╭─ RECORD SET

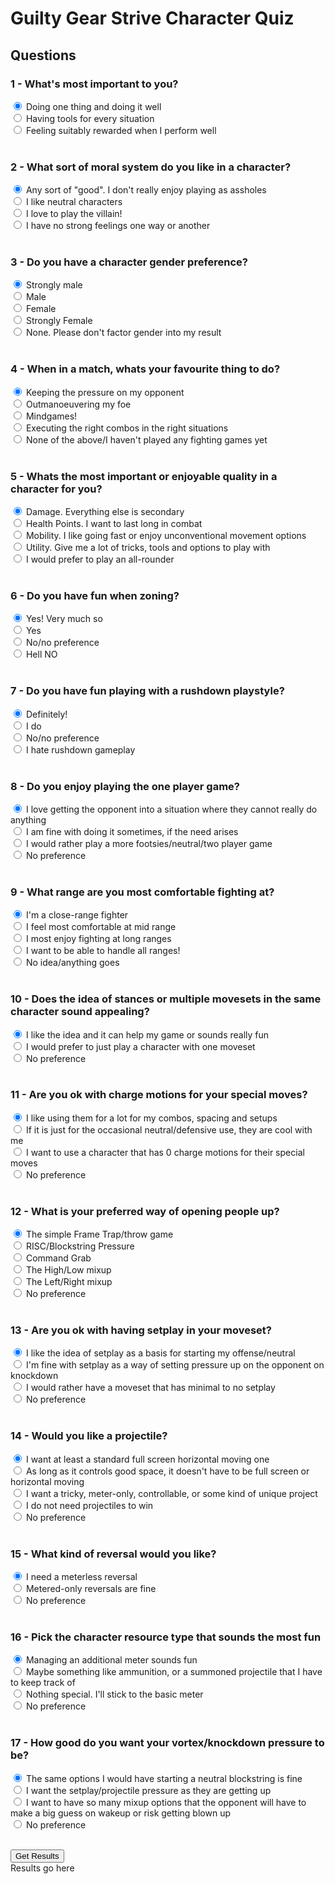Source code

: # Guilty Gear Strive Character Quiz

<head><script type="text/javascript" src="questions.js"></script>
<script type="text/javascript" src="characters.js"></script></head>

## Questions

### 1 - What's most important to you?
<input type="radio" id="specialist" name="playstyle" checked> 
<label for="specialist">Doing one thing and doing it well</label><br>
<input type="radio" id="prepared" name="playstyle">
<label for="prepared">Having tools for every situation</label><br>
<input type="radio" id="rewarding" name="playstyle">
<label for="rewarding">Feeling suitably rewarded when I perform well</label><br><br>

### 2 - What sort of moral system do you like in a character?
<input type="radio" id="good" name="moral_system" checked>
<label for="any_good">Any sort of "good". I don't really enjoy playing as assholes </label><br>
<input type="radio" id="neutral" name="moral_system">
<label for="neutral">I like neutral characters</label><br>
<input type="radio" id="evil" name="moral_system">
<label for="evil">I love to play the villain!</label><br>
<input type="radio" id="none" name="moral_system">
<label for="no_opinion">I have no strong feelings one way or another</label><br><br>

### 3 - Do you have a character gender preference?
<input type="radio" id="strong_male" name="gender" checked>
<label for="strong_male">Strongly male</label><br>
<input type="radio" id="male" name="gender">
<label for="male">Male</label><br>
<input type="radio" id="female" name="gender">
<label for="female">Female</label><br>
<input type="radio" id="strong_female" name="gender">
<label for="strong_female">Strongly Female</label><br>
<input type="radio" id="none" name="gender">
<label for="none">None. Please don't factor gender into my result</label><br><br>

### 4 - When in a match, whats your favourite thing to do?
<input type="radio" id="pressure" name="favourite" checked>
<label for="pressure">Keeping the pressure on my opponent</label><br>
<input type="radio" id="neutral" name="favourite">
<label for="neutral">Outmanoeuvering my foe</label><br>
<input type="radio" id="mindgames" name="favourite">
<label for="mindgames">Mindgames!</label><br>
<input type="radio" id="combos" name="favourite">
<label for="combos">Executing the right combos in the right situations</label><br>
<input type="radio" id="none" name="favourite">
<label for="none">None of the above/I haven't played any fighting games yet</label><br><br>

### 5 - Whats the most important or enjoyable quality in a character for you?
<input type="radio" id="damage" name="important" checked>
<label for="damage">Damage. Everything else is secondary</label><br>
<input type="radio" id="health" name="important">
<label for="health">Health Points. I want to last long in combat</label><br>
<input type="radio" id="mobility" name="important">
<label for="mobiliy">Mobility. I like going fast or enjoy unconventional movement options</label><br>
<input type="radio" id="utility" name="important">
<label for="utility">Utility. Give me a lot of tricks, tools and options to play with</label><br>
<input type="radio" id="all_rounder" name="important">
<label for="all_rounder">I would prefer to play an all-rounder</label><br><br>

### 6 - Do you have fun when zoning?
<input type="radio" id="strong_yes" name="zoning" checked>
<label for="very_yes">Yes! Very much so</label><br>
<input type="radio" id="yes" name="zoning">
<label for="yes">Yes</label><br>
<input type="radio" id="no" name="zoning">
<label for="no">No/no preference</label><br>
<input type="radio" id="strong_no" name="zoning">
<label for="very_no">Hell NO</label><br><br>

### 7 - Do you have fun playing with a rushdown playstyle?
<input type="radio" id="strong_yes" name="rushdown" checked>
<label for="strong_yes">Definitely!</label><br>
<input type="radio" id="yes" name="rushdown">
<label for="yes">I do</label><br>
<input type="radio" id="no" name="rushdown">
<label for="no">No/no preference</label><br>
<input type="radio" id="strong_no" name="rushdown">
<label for="strong_no">I hate rushdown gameplay</label><br><br>

### 8 - Do you enjoy playing the one player game?
<input type="radio" id="yes" name="oneplayer" checked>
<label for="yes">I love getting the opponent into a situation where they cannot really do anything</label><br>
<input type="radio" id="sometimes" name="oneplayer">
<label for="sometimes">I am fine with doing it sometimes, if the need arises</label><br>
<input type="radio" id="no" name="oneplayer">
<label for="no">I would rather play a more footsies/neutral/two player game</label><br>
<input type="radio" id="none" name="oneplayer">
<label for="none">No preference</label><br><br>

### 9 - What range are you most comfortable fighting at?
<input type="radio" id="close" name="range" checked>
<label for="close">I'm a close-range fighter</label><br>
<input type="radio" id="mid" name="range">
<label for="mid">I feel most comfortable at mid range</label><br>
<input type="radio" id="long" name="range">
<label for="long">I most enjoy fighting at long ranges</label><br>
<input type="radio" id="all" name="range">
<label for="all">I want to be able to handle all ranges!</label><br>
<input type="radio" id="none" name="range">
<label for="none">No idea/anything goes</label><br><br>

### 10 - Does the idea of stances or multiple movesets in the same character sound appealing?
<input type="radio" id="yes" name="stance" checked>
<label for="yes">I like the idea and it can help my game or sounds really fun</label><br>
<input type="radio" id="no" name="stance">
<label for="no">I would prefer to just play a character with one moveset</label><br>
<input type="radio" id="none" name="stance">
<label for="none">No preference</label><br><br>

### 11 - Are you ok with charge motions for your special moves?
<input type="radio" id="yes" name="charge" checked>
<label for="yes">I like using them for a lot for my combos, spacing and setups</label><br>
<input type="radio" id="sometimes" name="charge">
<label for="sometimes">If it is just for the occasional neutral/defensive use, they are cool with me</label><br>
<input type="radio" id="no" name="charge">
<label for="no">I want to use a character that has 0 charge motions for their special moves</label><br>
<input type="radio" id="none" name="charge">
<label for="none">No preference</label><br><br>

### 12 - What is your preferred way of opening people up?
<input type="radio" id="frametrap" name="gameplan" checked>
<label for="frametrap">The simple Frame Trap/throw game</label><br>
<input type="radio" id="risc" name="gameplan">
<label for="risc">RISC/Blockstring Pressure</label><br>
<input type="radio" id="grab" name="gameplan">
<label for="grab">Command Grab</label><br>
<input type="radio" id="highlow" name="gameplan">
<label for="highlow">The High/Low mixup</label><br>
<input type="radio" id="leftright" name="gameplan">
<label for="leftright">The Left/Right mixup</label><br>
<input type="radio" id="none" name="gameplan">
<label for="none">No preference</label><br><br>

### 13 - Are you ok with having setplay in your moveset?
<input type="radio" id="neutral" name="setplay" checked>
<label for="neutral">I like the idea of setplay as a basis for starting my offense/neutral</label><br>
<input type="radio" id="oki" name="setplay">
<label for="oki">I'm fine with setplay as a way of setting pressure up on the opponent on knockdown</label><br>
<input type="radio" id="no" name="setplay">
<label for="no">I would rather have a moveset that has minimal to no setplay</label><br>
<input type="radio" id="none" name="setplay">
<label for="none">No preference</label><br><br>

### 14 - Would you like a projectile?
<input type="radio" id="standard" name="projectile" checked>
<label for="horizontal">I want at least a standard full screen horizontal moving one</label><br>
<input type="radio" id="limited" name="projectile">
<label for="limited">As long as it controls good space, it doesn't have to be full screen or horizontal moving</label><br>
<input type="radio" id="special" name="projectile">
<label for="special">I want a tricky, meter-only, controllable, or some kind of unique project</label><br>
<input type="radio" id="no" name="projectile">
<label for="no">I do not need projectiles to win</label><br>
<input type="radio" id="none" name="projectile">
<label for="none">No preference</label><br><br>

### 15 - What kind of reversal would you like?
<input type="radio" id="meterless" name="reversal" checked>
<label for="meterless">I need a meterless reversal</label><br>
<input type="radio" id="metered" name="reversal">
<label for="metered">Metered-only reversals are fine</label><br>
<input type="radio" id="none" name="reversal">
<label for="none">No preference</label><br><br>

### 16 - Pick the character resource type that sounds the most fun
<input type="radio" id="meter" name="resource" checked>
<label for="meter">Managing an additional meter sounds fun</label><br>
<input type="radio" id="ammo" name="resource">
<label for="ammo">Maybe something like ammunition, or a summoned projectile that I have to keep track of</label><br>
<input type="radio" id="no" name="resource">
<label for="no">Nothing special. I'll stick to the basic meter</label><br>
<input type="radio" id="none" name="resource">
<label for="none">No preference</label><br><br>

### 17 - How good do you want your vortex/knockdown pressure to be?
<input type="radio" id="neutral" name="vortex" checked>
<label for="neutral">The same options I would have starting a neutral blockstring is fine</label><br>
<input type="radio" id="projectile" name="vortex">
<label for="projectile">I want the setplay/projectile pressure as they are getting up</label><br>
<input type="radio" id="lots" name="vortex">
<label for="lots">I want to have so many mixup options that the opponent will have to make a big guess on wakeup or risk getting blown up</label><br>
<input type="radio" id="none" name="vortex">
<label for="none">No preference</label><br><br>

<button id="get_results" onclick="get_results()">Get Results</button>
<br>
<label id="results_label">Results go here</label>
<br>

╰─

■ **WHAT YOU SHOULD DO**
In the data shown above, how many lines hold the string "frametrap"? The answer is the number alone.

■ **EXERCISE RESPONSE**
2